In the last two years, three variants of concern (VOCs) of SARS-CoV-2 and their associated clades reached global prevalence: i) Alpha (α) between March and June 2021, ii) Delta (δ) between June and December 2021, and iii) Omicron (o) in 2022. The researchers recorded the frequency trajectories of VOC changes for several countries meeting the uniform criteria and three US states, namely New York, Texas and California. They ensured that all data was accurate and time resolved. One denoted clades circulating before α, including wild type (wt) and those with the early 614G mutation in the SARS-CoV-2 spike protein (S).
The study analysis included 11 regions for the 1 – α shift, 16 for the α – δ shift, and 14 for the δ – o shift. Finally, the team analyzed the regions for both α−δ and δ−o changes to track the long-term evolutionary trajectories of SARS-CoV-2.
Results of the study
In 2021, while primary vaccination affected the rate of SARS-CoV-2 clade shifts globally, booster vaccination induced higher cross-protection but weaker selection for antigenic escape. Therefore, the study results highlight the importance of incorporating evolutionary feedback into vaccine design.
Furthermore, analysis of the study revealed that antigenic selection increased in strength and broadened its target. For example, infection-induced antigenic selection increased in strength from 0.01 to 0.03 in α-δ and δ-o changes. Both vaccination and previous infections induced substantial antigenic selection in circulating SARS-CoV-2 variants and modulated the rate of subsequent clade shifts.
However, antigenic selection neither caused nor prevented these changes because the inherent functional changes generated sufficient fitness advantage for the invading variants, regardless of population immunity.

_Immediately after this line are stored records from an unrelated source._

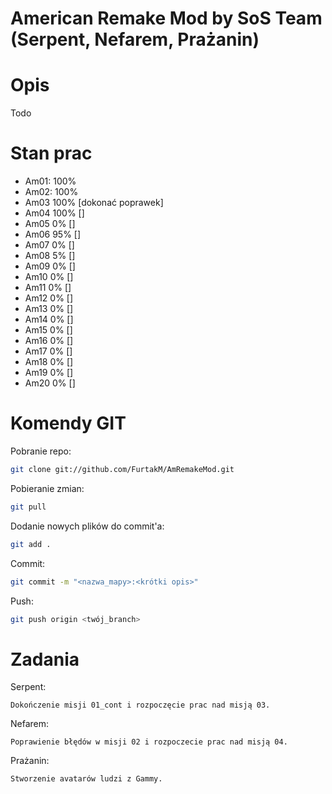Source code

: # American Remake Mod by SoS Team (Serpent, Nefarem, Prażanin)

# Opis
Todo

# Stan prac
- Am01: 100% 
- Am02: 100% 
- Am03  100% [dokonać poprawek]
- Am04  100% []
- Am05  0% []
- Am06  95% [] 
- Am07  0% []
- Am08  5% []
- Am09  0% []
- Am10  0% []
- Am11  0% []
- Am12  0% []
- Am13  0% []
- Am14  0% []
- Am15  0% []
- Am16  0% []
- Am17  0% []
- Am18  0% []
- Am19  0% []
- Am20  0% []

# Komendy GIT
Pobranie repo:
```sh
git clone git://github.com/FurtakM/AmRemakeMod.git
```

Pobieranie zmian:
```sh
git pull
```

Dodanie nowych plików do commit'a:
```sh
git add .
```

Commit:
```sh
git commit -m "<nazwa_mapy>:<krótki opis>"
```

Push:
```sh
git push origin <twój_branch>
```

# Zadania
Serpent: 
```
Dokończenie misji 01_cont i rozpoczęcie prac nad misją 03.
```

Nefarem: 
```
Poprawienie błędów w misji 02 i rozpoczecie prac nad misją 04.
```

Prażanin: 
```
Stworzenie avatarów ludzi z Gammy.
```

In other words, SARS-CoV-2 generated multiple antigenic components (different variants) initially, that is, during its zoonotic spillover to humans. If SARS-CoV-2 transitions to an endemic state, population immunity to its circulating variants will fuel its antigenic evolution, but this transition will slow down its antigenic evolution. Furthermore, most of the intrinsic changes in the antigenic drift of SARS-CoV-2 will become compensatory, as observed during the evolutionary path of SARS-CoV-2 leading to the emergence of Omicron. Interestingly, in Omicron, stronger binding affinity to human cell receptors compensates for the attenuated fusogenicity.
Conclusions
The data-driven fitness model used by the study facilitated tracking the ongoing multifaceted antigenic evolution of SARS-CoV-2. It could also predict how SARS-CoV-2 will evolve in the future to inform preventive vaccination strategies. More importantly, the study’s analysis showed that the relationship between vaccination coverage and rate of evolution was complex due to correlations between channels of cross-immunity. Consequently, fewer vaccines lead to more SARS-CoV-2 infections, generating cross-immunity in other channels of immunity.
It should also be noted that antigenic selection induced by infection always contains components of opposite types. Therefore, while primary infections by the ancestral SARS-CoV-2 clade generated positive selection, infection by newly created clades generated negative selection. This cycle prolonged the coexistence of both ancestral and invading clades. SARS-CoV-2 antigenic selection produced complex but measurable time-dependent patterns.
*Important news
bioRxiv publishes preliminary scientific reports that are not peer-reviewed and therefore should not be considered conclusive, guide clinical practice/health-related behavior, or be treated as established information.